共感する。寄り添う。事実を世に問うために

東京新聞社会部の記者として、本来の私の活動は裏方です。現場に駆けつけ、周辺取材を重ね、事実を文字にして「伝える」。それが日々の業務です。ただ菅義偉官房長官(当時)の定例会見に出席し、質問を重ねる姿がメディアで取り上げられ、自ら発信する機会も増えてきました。

新聞記者 望月衣塑子さん
新聞記者 望月衣塑子さん

日本の政治や社会に問題意識をもっていると、あまりに虐げられた声なき声や、それらを消そうとする大きな力に出合うことが多くあります。海外メディアの大々的な取り上げ方と、日本国内の小さな報道のギャップに首をかしげることも少なくありません。そんなときは、だからこそ、その奥に何が潜んでいるのか。隠したい事実があるのではないか。そこに光を当て、明るみに出す。傷つけられた人々の小さな声を、大きな声にして世に「伝える」。それが私の使命だと思っています。

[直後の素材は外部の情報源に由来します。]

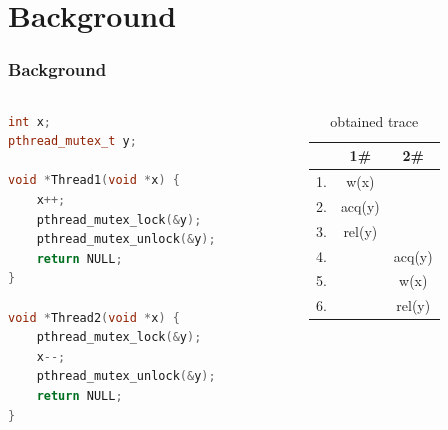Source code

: \documentclass[xcolor=dvipsnames]{beamer}
\begin{document}
	\section{Background}
		\begin{frame}[fragile]
			\frametitle{Background}
			\begin{columns}
				\begin{column}{0.6\textwidth}
				\begin{lstlisting}[caption={program exhibiting a data race},language=C++]
int x;
pthread_mutex_t y;

void *Thread1(void *x) {
	x++;
	pthread_mutex_lock(&y);
	pthread_mutex_unlock(&y);
	return NULL;
}

void *Thread2(void *x) {
	pthread_mutex_lock(&y);
	x--;
	pthread_mutex_unlock(&y);
	return NULL;
}
				\end{lstlisting}
				\end{column}
				\pause
				\begin{column}{0.4\textwidth}
					\begin{table}
						\begin{center}
							\begin{tabular}{ c c c}
								& 1\# & 2\# \\
								\hline
								1. & w(x) & \\
								2. & acq(y) & \\
								3. & rel(y) & \\
								4. & & acq(y) \\
								5. & & w(x) \\
								6. & & rel(y) \\
							\end{tabular}
						\caption{obtained trace}
						\label{trace1}
						\end{center}
					\end{table}
				\end{column}
			\end{columns}
			
		\end{frame}
	
\end{document}
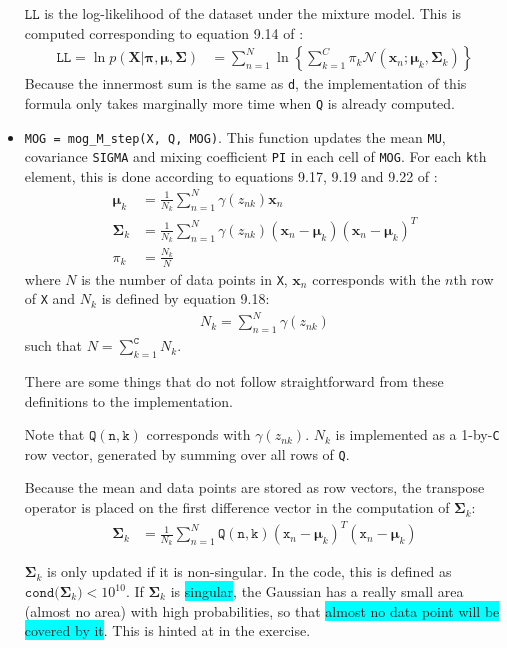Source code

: \documentclass[a4paper,11pt]{article}
\newcommand{\V}[1]{\ensuremath{\mathbf{#1}}}
\newcommand{\T}[1]{\ensuremath{\mathtt{#1}}}
\newcommand{\muk}{\ensuremath{\boldsymbol{\mu}_k}}
\newcommand{\mean}{\ensuremath{\boldsymbol{\mu}}}
\newcommand{\cov}{\ensuremath{\boldsymbol{\Sigma}}}
\newcommand{\covk}{\ensuremath{\boldsymbol{\Sigma}_k}}
\newcommand{\mck}{\ensuremath{\pi_{k}}}
\newcommand{\mc}{\ensuremath{\boldsymbol{\pi}}}
\newcommand{\hl}[1]{\colorbox{cyan}{#1}}
\begin{document}
\begin{itemize}
$\T{LL}$ is the log-likelihood of the dataset under the mixture model.  This is computed corresponding to equation 9.14 of \cite{Bishop}:
\begin{align*}
\T{LL} = \ln p(\V{X} | \mc, \mean, \cov) &= \sum_{n=1}^{N} \ln \left\{ \sum_{k=1}^{C} \mck \mathcal{N}(\V{x}_n ; \muk, \covk) \right\}
\end{align*}
Because the innermost sum is the same as \texttt{d}, the implementation of this formula only takes marginally more time when \texttt{Q} is already computed.
%
\item \texttt{MOG = mog\_M\_step(X, Q, MOG)}.  This function updates the mean \texttt{MU}, covariance \texttt{SIGMA} and mixing coefficient \texttt{PI} in each cell of \texttt{MOG}.  For each \texttt{k}th element, this is done according to equations 9.17, 9.19 and 9.22 of \cite{Bishop}:
\begin{align*}
\muk &= \frac{1}{N_k} \sum_{n=1}^{N} \gamma(z_{nk}) \V{x}_n \\
\covk &= \frac{1}{N_k} \sum_{n=1}^{N} \gamma(z_{nk}) (\V{x}_n - \muk) (\V{x}_n - \muk)^T \\
\mck &= \frac{N_k}{N}
\end{align*}
where $N$ is the number of data points in \texttt{X}, $\V{x}_n$ corresponds with the $n$th row of \texttt{X} and $N_k$ is defined by equation 9.18:
\begin{align*}
N_k = \sum_{n=1}^{N} \gamma(z_{nk})
\end{align*}
such that $N = \sum_{k=1}^{\T{C}} N_k$.

There are some things that do not follow straightforward from these definitions to the implementation.  

Note that $\T{Q(n,k)}$ corresponds with $\gamma(z_{nk})$. $N_k$ is implemented as a 1-by-\texttt{C} row vector, generated by summing over all rows of \texttt{Q}.

Because the mean and data points are stored as row vectors, the transpose operator is placed on the first difference vector in the computation of $\covk$:
\begin{align*}
\covk &= \frac{1}{N_k} \sum_{n=1}^{N} \T{Q(n,k)} (\T{x}_n - \muk)^T (\T{x}_n - \muk)
\end{align*}

$\covk$ is only updated if it is non-singular.  In the code, this is defined as $\T{cond(}\covk\T{)} < 10^{10}$.  If $\covk$ is \hl{singular}, the Gaussian has a really small area (almost no area) with high probabilities, so that \hl{almost no data point will be covered by it}.  This is hinted at in the exercise.

\end{itemize}
\end{document}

そのためにまず必要なのは、「共感し、寄り添う力」ではないでしょうか。被害者とされる人々は、記者がどれだけ熱意をもっているか、自分たちの立場で物事を考えられるか、ものすごく敏感です。過剰な感情移入は避けるべきですが、彼ら彼女らの繊細な想いをくみ、声を聞き続けることで、記事に厚みが出て、説得力が増すと考えているのです。